In Taiji, even on a Blue Cove day, dolphins continue to suffer.
At Dolphin Base in Moriura Bay, several small sea cages contain fragments of pods decimated during Taiji’s dolphin hunts, including bottlenose dolphins, Pacific white-sided dolphins, spotted pantropical dolphins and at least one pilot whale. The facility functions like a training camp for dolphins, with many of the forcibly-recruited mammals shipped to dolphinariums abroad.
Some of the countries that have purchased dolphins from Taiji’s drive hunts are China, Dubai, Russia, Turkey, Ukraine, Egypt, Tunesia, Mexico and of course Japan. They are trained to perform abnormal behaviors in exchange for food rewards of dead fish, and endless lines of people will pay to watch the dolphins perform and swim with them, without ever asking themselves where they came from.
The dolphins at Dolphin Base languish in their cages, all day, day in and day out – with nothing to do and nowhere to swim to. Many have seen their pod members killed right in front of them, their pods mercilessly ripped apart by dolphin hunters and dolphin trainers who work side-by-side during the selection process.
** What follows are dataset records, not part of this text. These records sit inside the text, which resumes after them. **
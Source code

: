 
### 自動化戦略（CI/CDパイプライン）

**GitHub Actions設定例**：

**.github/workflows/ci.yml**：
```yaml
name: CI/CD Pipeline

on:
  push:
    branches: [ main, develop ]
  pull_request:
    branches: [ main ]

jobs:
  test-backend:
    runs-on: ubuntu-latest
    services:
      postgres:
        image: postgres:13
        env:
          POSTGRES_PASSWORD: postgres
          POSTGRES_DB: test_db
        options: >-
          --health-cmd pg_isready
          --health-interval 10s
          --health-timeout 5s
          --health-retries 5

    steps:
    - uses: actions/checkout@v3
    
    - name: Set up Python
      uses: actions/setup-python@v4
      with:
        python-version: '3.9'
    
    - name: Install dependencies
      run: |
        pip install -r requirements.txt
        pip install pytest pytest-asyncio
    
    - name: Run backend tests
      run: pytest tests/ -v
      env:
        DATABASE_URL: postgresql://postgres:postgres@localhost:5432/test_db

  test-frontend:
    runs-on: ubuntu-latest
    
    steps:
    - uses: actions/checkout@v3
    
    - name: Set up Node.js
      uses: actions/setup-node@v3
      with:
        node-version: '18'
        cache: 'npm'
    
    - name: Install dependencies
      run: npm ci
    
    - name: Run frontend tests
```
An experienced observer can tell that these dolphins have been captive for a while, simply by looking at their body-language. They are constantly sticking their heads out of the water, looking for a hand-out. Many of them exhibit stereotypical behavior such as repeating the same movement over and over again. I watched as one dolphin went out of its way to catch the trainer’s attention, spyhopping, squirting water and making airborne clicks and whistles. The trainer, who was busy mending a fence, completely ignored the dolphin.
In nature, dolphins live in a vast ocean world, filled with diversity and boundless activities. They have developed a number of sophisticated foraging techniques and when hunting let all of their amazing abilities unfold, including speed, strength, intelligence and the ability to communicate, working together and planning ahead. In captivity, these natural abilities are rendered useless, as they depend completely on their trainers for food. As such, they are powerless against the dolphin trainers’ use of control and in exchange for food rewards, are forced to jump on command, shake their bodies and spin around and around.
Some of the dolphins are very young, obviously taken from their mothers. They struggle with the tricks they have to perform, yet their trainers simply laugh, showing a complete lack of respect for the mammals and a calculated desire to transform these once gregarious opportunistic foragers into begging performers. Whenever a dolphin refuses to obey a command or does a trick wrong, the trainer simply picks up the bucket of fish and walks away. This is how a hungry dolphin is taught that humans are in charge. The trainers’ relationship with captive dolphins is all about power and control.
One of the bottlenose dolphins at Dolphin Base often remains motionless on the surface of the water, looking through the fence. The Pacific white-sided dolphins jump in their small cage, over and over and over, always ending up in the exact, same spot. For a brief moment, as they are mid-air, it looks as if they could jump out of their pitiful enclosure and escape. But they never do. And even if they did, where would they go? They would have to find their way out of Taiji harbor and then go look for their families. But it would be a futile effort, as their families are long gone, killed and sold as meat.
And so, for these dolphins, all hope is gone. I watch them for hours as they swim back and forth in their cages, spyhopping every once in a while as if to catch a glimpse of what is on the other side of the fence. At other times, they just lay motionless on the surface, and, if they are lucky, manage to find a piece a plastic or a leaf to play with. There is nothing else for them to do.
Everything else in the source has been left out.